Questions about validation_steps:

  • Does it really work that way? If so: Why? I thought that after each epoch one validation batch, which ideally wasn't used before, is used for validation to ensure that the training gets validated without risking to "train" the model to perform better on already used validation sets.
  • In context of the previous question: Why is the recommended amount of validation steps uniqueValidationData / batches and not uniqueValidationData / epochs? Isn't it better to have e.g. 100 validation batches for 100 epochs instead of x validation batches where x could be less or more than the specified number of epochs? Alternatively: If you have much less validation batches than number of epoches, is the model trained without validation for the rest of the epochs or do validation sets get reused / reshuffled+reused?
  • Is it important that the training and validation batches have the same batch size (shared divisor of the dividends trainingDataCount and validationDataCount)?

Additional question about use_multiprocessing:

  • Are numpy arrays picklable or do I have to convert them to multidimensional lists?

Solution

  • The validation generator works exactly like the training generator. You define how many batches it will wield per epoch.

    • The training generator will yield steps_per_epoch batches.
    • When the epoch ends, the validation generator will yield validation_steps batches.

    But validation data has absolutely no relation to training data. There is no need to separate validation batches according to training batches (I would even say that there is no point in doing that, unless you have a very specific intention). Also, the total number of samples in training data is not related to the total number of samples in test data.

    The point of having many batches is just to spare your computer's memory, so you test smaller packs one at a time.
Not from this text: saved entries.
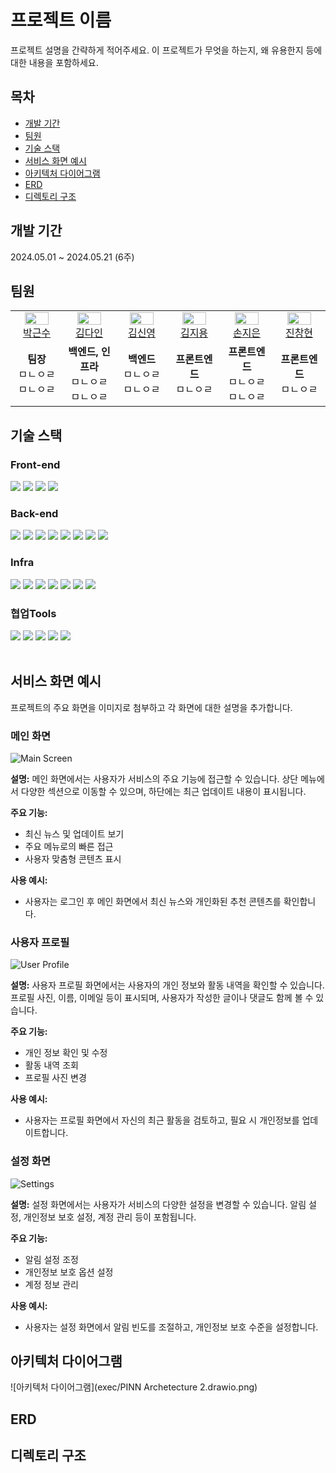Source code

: # 프로젝트 이름

프로젝트 설명을 간략하게 적어주세요. 이 프로젝트가 무엇을 하는지, 왜 유용한지 등에 대한 내용을 포함하세요.

## 목차

- [개발 기간](#개발-기간)
- [팀원](#팀원)
- [기술 스택](#기술-스택)
- [서비스 화면 예시](#서비스-화면-예시)
- [아키텍처 다이어그램](#아키텍처-다이어그램)
- [ERD](#erd)
- [디렉토리 구조](#디렉토리-구조)

## 개발 기간

2024.05.01 ~ 2024.05.21 (6주)

## 팀원

<table>
  <tr>
        <td align="center" width="16%">
            <a href="https://github.com/#"><img width="75%" src="#"/></a>
            <br />
            <a href="https://github.com/#">박근수</a>
        </td>
        <td align="center" width="16%">
            <a href="https://github.com/#"><img width="75%" src="#"/></a>
            <br />
            <a href="https://github.com/#">김다인</a>
        </td>
        <td align="center" width="16%">
            <a href="https://github.com/#"><img width="75%" src="#"/></a>
            <br />
            <a href="https://github.com/#">김신영</a>
        </td>
        <td align="center" width="16%">
            <a href="https://github.com/#"><img width="75%" src="#"/></a>
            <br />
            <a href="https://github.com/#">김지용</a>
        </td>
        <td align="center" width="16%">
            <a href="https://github.com/#"><img width="75%" src="#"/></a>
            <br />
            <a href="https://github.com/#">손지은</a>
        </td>
        <td align="center" width="16%">
            <a href="https://github.com/#"><img width="75%" src="#"/></a>
            <br />
            <a href="https://github.com/#">진창현</a>
        </td>
      <tr>
        <td align="center">    
          <div><b>팀장</b></div>
          <div>ㅁㄴㅇㄹ</div>
          <div>ㅁㄴㅇㄹ</div>
        </td>
        </td>
        <td align="center">
            <div><b>백엔드, 인프라</b></div>
            <div>ㅁㄴㅇㄹ</div>
            <div>ㅁㄴㅇㄹ</div>
        </td>
        <td align="center">
            <div><b>백엔드</b></div>
            <div>ㅁㄴㅇㄹ</div>
            <div>ㅁㄴㅇㄹ</div>
        </td>
        <td align="center">
            <div><b>프론트엔드</b></div>
          <div>ㅁㄴㅇㄹ</div>
        </td>
        <td align="center">
            <div><b>프론트엔드</b></div>
          <div>ㅁㄴㅇㄹ</div>
          <div>ㅁㄴㅇㄹ</div>
        </td>
        <td align="center">
          <div><b>프론트엔드</b></div>
          <div>ㅁㄴㅇㄹ</div>
        </td>
      </tr>
  </tr>
</table>

## 기술 스택

### Front-end

<div>
<img src ="https://img.shields.io/badge/next.js-000000.svg?&style=for-the-badge&logo=nextdotjs&logoColor=white"/>
<img src ="https://img.shields.io/badge/typescript-3178C6.svg?&style=for-the-badge&logo=typescript&logoColor=white"/>
<img src ="https://img.shields.io/badge/yarn-2C8EBB.svg?&style=for-the-badge&logo=yarn&logoColor=white"/>
<img src="https://img.shields.io/badge/node.js-339933?style=for-the-badge&logo=nodedotjs&logoColor=white">

</div>

### Back-end

<div>
<img src="https://img.shields.io/badge/java-e11f21?style=for-the-badge&logo=java&logoColor=white">
<img src="https://img.shields.io/badge/Gradle-02303A?style=for-the-badge&logo=Gradle&logoColor=white"/>
<img src="https://img.shields.io/badge/spring boot-6DB33F?style=for-the-badge&logo=springboot&logoColor=white">
<img src="https://img.shields.io/badge/spring security-6DB33F?style=for-the-badge&logo=springsecurity&logoColor=white">
<img src="https://img.shields.io/badge/Spring Data JPA-6DB33F?style=for-the-badge&logo=jpa&logoColor=white"/>
<img src="https://img.shields.io/badge/Spring Cloud AWS-6DB33F?style=for-the-badge&logo=jpa&logoColor=white"/>
<img src="https://img.shields.io/badge/JWT-000000?style=for-the-badge&logo=JSON%20web%20tokens&logoColor=white"/>
<img src="https://img.shields.io/badge/grpc-5ec6c1?style=for-the-badge&logo=grpc&logoColor=white"/>
</div>

### Infra

<div>
<img src="https://img.shields.io/badge/amazonec2-FF9900?style=for-the-badge&logo=amazonec2&logoColor=white">
<img src="https://img.shields.io/badge/docker-2496ED?style=for-the-badge&logo=docker&logoColor=white">
<img src="https://img.shields.io/badge/jenkins-D24939?style=for-the-badge&logo=jenkins&logoColor=white">
<img src="https://img.shields.io/badge/nginx-009639?style=for-the-badge&logo=nginx&logoColor=white">
<img src="https://img.shields.io/badge/mariadb-003545?style=for-the-badge&logo=mariadb&logoColor=white">
<img src="https://img.shields.io/badge/redis-DC382D?style=for-the-badge&logo=redis&logoColor=white">
<img src="https://img.shields.io/badge/amazons3-569A31?style=for-the-badge&logo=amazons3&logoColor=white">
</div>

### 협업Tools

<div>
<img src="https://img.shields.io/badge/gitlab-FC6D26?style=for-the-badge&logo=gitlab&logoColor=white">
<img src="https://img.shields.io/badge/mattermost-0058CC?style=for-the-badge&logo=mattermost&logoColor=white">
<img src="https://img.shields.io/badge/jira-0052CC?style=for-the-badge&logo=jira&logoColor=white">
<img src="https://img.shields.io/badge/notion-000000?style=for-the-badge&logo=notion&logoColor=white">
<img src="https://img.shields.io/badge/figma-F24E1E?style=for-the-badge&logo=figma&logoColor=white">

</div>

<br />

## 서비스 화면 예시

프로젝트의 주요 화면을 이미지로 첨부하고 각 화면에 대한 설명을 추가합니다.

### 메인 화면

![Main Screen](path/to/main_screen.png)

**설명:**
메인 화면에서는 사용자가 서비스의 주요 기능에 접근할 수 있습니다. 상단 메뉴에서 다양한 섹션으로 이동할 수 있으며, 하단에는 최근 업데이트 내용이 표시됩니다.

**주요 기능:**

- 최신 뉴스 및 업데이트 보기
- 주요 메뉴로의 빠른 접근
- 사용자 맞춤형 콘텐츠 표시

**사용 예시:**

- 사용자는 로그인 후 메인 화면에서 최신 뉴스와 개인화된 추천 콘텐츠를 확인합니다.

### 사용자 프로필

![User Profile](path/to/user_profile.png)

**설명:**
사용자 프로필 화면에서는 사용자의 개인 정보와 활동 내역을 확인할 수 있습니다. 프로필 사진, 이름, 이메일 등이 표시되며, 사용자가 작성한 글이나 댓글도 함께 볼 수 있습니다.

**주요 기능:**

- 개인 정보 확인 및 수정
- 활동 내역 조회
- 프로필 사진 변경

**사용 예시:**

- 사용자는 프로필 화면에서 자신의 최근 활동을 검토하고, 필요 시 개인정보를 업데이트합니다.

### 설정 화면

![Settings](path/to/settings.png)

**설명:**
설정 화면에서는 사용자가 서비스의 다양한 설정을 변경할 수 있습니다. 알림 설정, 개인정보 보호 설정, 계정 관리 등이 포함됩니다.

**주요 기능:**

- 알림 설정 조정
- 개인정보 보호 옵션 설정
- 계정 정보 관리

**사용 예시:**

- 사용자는 설정 화면에서 알림 빈도를 조절하고, 개인정보 보호 수준을 설정합니다.

## 아키텍처 다이어그램
![아키텍처 다이어그램](exec/PINN Archetecture 2.drawio.png)

## ERD

## 디렉토리 구조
Probably, you find a batch size that will fit your memory or expected training time and use that size.

    That said, Keras gives you a totally free method, so you can determine the training and the validation batches as you wish.

    Epochs:

    Ideally, you use all your validation data at once. If you use only part of your validation data, you will get different metrics for each batch, what may make you think that your model got worse or better when it actually didn't, you just measured different validation sets.

    That's why they suggest validation_steps = total_validation_samples // validation_batch_size.
    Theoretically, you test your entire data every epoch, as you theoretically should also train your entire data every epoch.

    So, theorethycally each epoch yields:

    • steps_per_epoch = TotalTrainingSamples / TrainingBatchSize
    • validation_steps = TotalvalidationSamples / ValidationBatchSize

    Basically, the two vars are: how many batches per epoch you will yield.
    This makes sure that at each epoch:

    • You train exactly your entire training set
    • You validate exactly your entire validation set

    Nevertheless, it's totally up to you how you separate your training and validation data.

    If you do want to have one different batch per epoch (epochs using less than your entire data), it's ok, just pass steps_per_epoch=1 or validation_steps=1, for instance. The generator is not resetted after each epoch, so the second epoch will take the second batch, and so on, until it loops again to the first batch.

    I prefer training the entire data per epoch, and if the time is too long, I use a callback that shows the logs at the end of each batch:

    from keras.callbacks import LambdaCallback
    
    callbacks = callbacks=[LambdaCallback(on_batch_end=lambda batch,logs:print(logs))]
    

    Multiprocessing

    I was never able to use use_multiprocessing=True, it freezes at the start of the first epoch.

    I've noticed the workers are related to how many batches are preloaded from the generator. If you define max_queue_size=1, you will have exactly workers amount of batches preloaded.

    They suggest you use keras Sequences when multiprocessing. The sequences work pretty much as a generator, but it keeps track of the order/position of each batch.